Use spiritual Weapon to try to to the initial damage to pump up toll the Dead on the primary turn. On the second turn, you’ll repeat the combo, or cast other spells while using your bonus action to attack with spiritual Weapon all without concentration. Toll the Dead may be a trap for people in terms of the very fact that it’s super powerful, but actually, it is not. it’s good. Of that, there’s little doubt.
You point at one creature you’ll see within range, and therefore the sound of a dolorous bell fills the air around it for a flash. The target must succeed on a Wisdom saving throw or take 1d8 necrotic damage. If the target is missing any of its hit points, it instead takes 1d12 necrotic damage.
5e Toll the Dead
- Casting Time: 1 action
- Range: 60 feet
- Components: V, S
- Duration: Instantaneous
- Scales: Yes
- Casters: Arcane Trickster, Cleric, Eldritch Knight, Warlock, Wizard
At Higher Levels. The spell’s damage increases by one die once you reach the 5th level (2d8 or 2d12), 11th level (3d8 or 3d12), and 17th level (4d8 or 4d12).
If you compare Toll to the bad damage cantrips of 5E then it seems specialized, but actually, they only gave Clerics access to a cantrip that may not trash compared to the great damage cantrips like Fire Bolt or Eldritch Blast.
Regarding the balance of Toll the Dead:
- Necrotic is that the least effective damage type, with many monsters being resistant or immune. you do not get to be in an undead area to possess a couple of undead shows up.
- As others have said, it doesn’t do anything if the target fails the WIS save. That’s balanced – DC is harder to proportion than Attack rolls thanks to lack of +1 to DC magic items and features affecting it compared to attacks. Your monsters were unlucky. Suck it up.
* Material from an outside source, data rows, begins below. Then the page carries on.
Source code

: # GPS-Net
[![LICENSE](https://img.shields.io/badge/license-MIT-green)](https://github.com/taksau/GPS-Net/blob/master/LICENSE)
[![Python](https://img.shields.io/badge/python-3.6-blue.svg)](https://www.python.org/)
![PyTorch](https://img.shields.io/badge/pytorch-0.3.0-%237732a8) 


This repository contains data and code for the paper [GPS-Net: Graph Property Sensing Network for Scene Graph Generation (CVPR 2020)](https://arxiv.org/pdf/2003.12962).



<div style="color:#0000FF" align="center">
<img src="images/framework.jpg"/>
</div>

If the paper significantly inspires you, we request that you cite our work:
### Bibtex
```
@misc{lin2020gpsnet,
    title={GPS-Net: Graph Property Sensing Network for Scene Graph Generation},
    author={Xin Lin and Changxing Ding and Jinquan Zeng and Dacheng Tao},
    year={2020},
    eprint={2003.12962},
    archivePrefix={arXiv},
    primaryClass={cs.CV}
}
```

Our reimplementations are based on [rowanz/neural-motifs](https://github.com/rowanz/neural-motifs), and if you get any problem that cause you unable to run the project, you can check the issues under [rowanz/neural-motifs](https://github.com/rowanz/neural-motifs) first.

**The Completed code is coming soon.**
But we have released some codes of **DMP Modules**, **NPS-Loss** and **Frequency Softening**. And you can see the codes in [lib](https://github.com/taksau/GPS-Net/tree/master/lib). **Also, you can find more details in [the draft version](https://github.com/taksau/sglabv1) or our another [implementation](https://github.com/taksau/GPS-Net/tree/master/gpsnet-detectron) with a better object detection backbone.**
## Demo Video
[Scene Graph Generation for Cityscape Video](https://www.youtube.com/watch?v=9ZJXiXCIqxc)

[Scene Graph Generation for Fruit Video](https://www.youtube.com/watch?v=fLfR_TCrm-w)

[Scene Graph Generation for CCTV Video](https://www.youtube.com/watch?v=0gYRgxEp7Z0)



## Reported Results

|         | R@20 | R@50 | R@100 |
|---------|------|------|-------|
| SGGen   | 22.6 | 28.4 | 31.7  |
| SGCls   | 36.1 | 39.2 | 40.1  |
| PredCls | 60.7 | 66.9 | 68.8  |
- At later levels, using your action to cast a cantrip is often a waste unless it is the only good option. Further balancing its strength through cost.
For a Cantrip which will pack a punch look no further that Toll the Dead. This Cantrip may be a necromancy spell that deals with two different amounts of injury. once you cast the spell, your target must make a Wisdom saving throw to work out if any damage is completed. If your target fails the saving throw and has all of its hit points, you roll a 1d8 to factor damage. If your target is missing any hit points that’s when the damage can get crazy. At that time, you’ll roll a 1d12 to work out what proportion damage is addressed.
Mending is another fun Cantrip that doesn’t have any practical combat use because it takes an entire minute to cast and in combat, a moment can last an eternity. This spell simply allows you to repair broken materials. For instance, my wizard character has this spell; just one occasion once we came to a battlefield after the battle was over, and he found a rather nice sword that was broken. He then repaired it using Mending and gave it to our fighter.
Enemies Abound is additionally a useful spell to find out because, on a failed Intelligence saving throw, the target won’t be ready to tell the difference between friend and foe. Which suggests that you simply can have an unexpected ally for a few of the battles.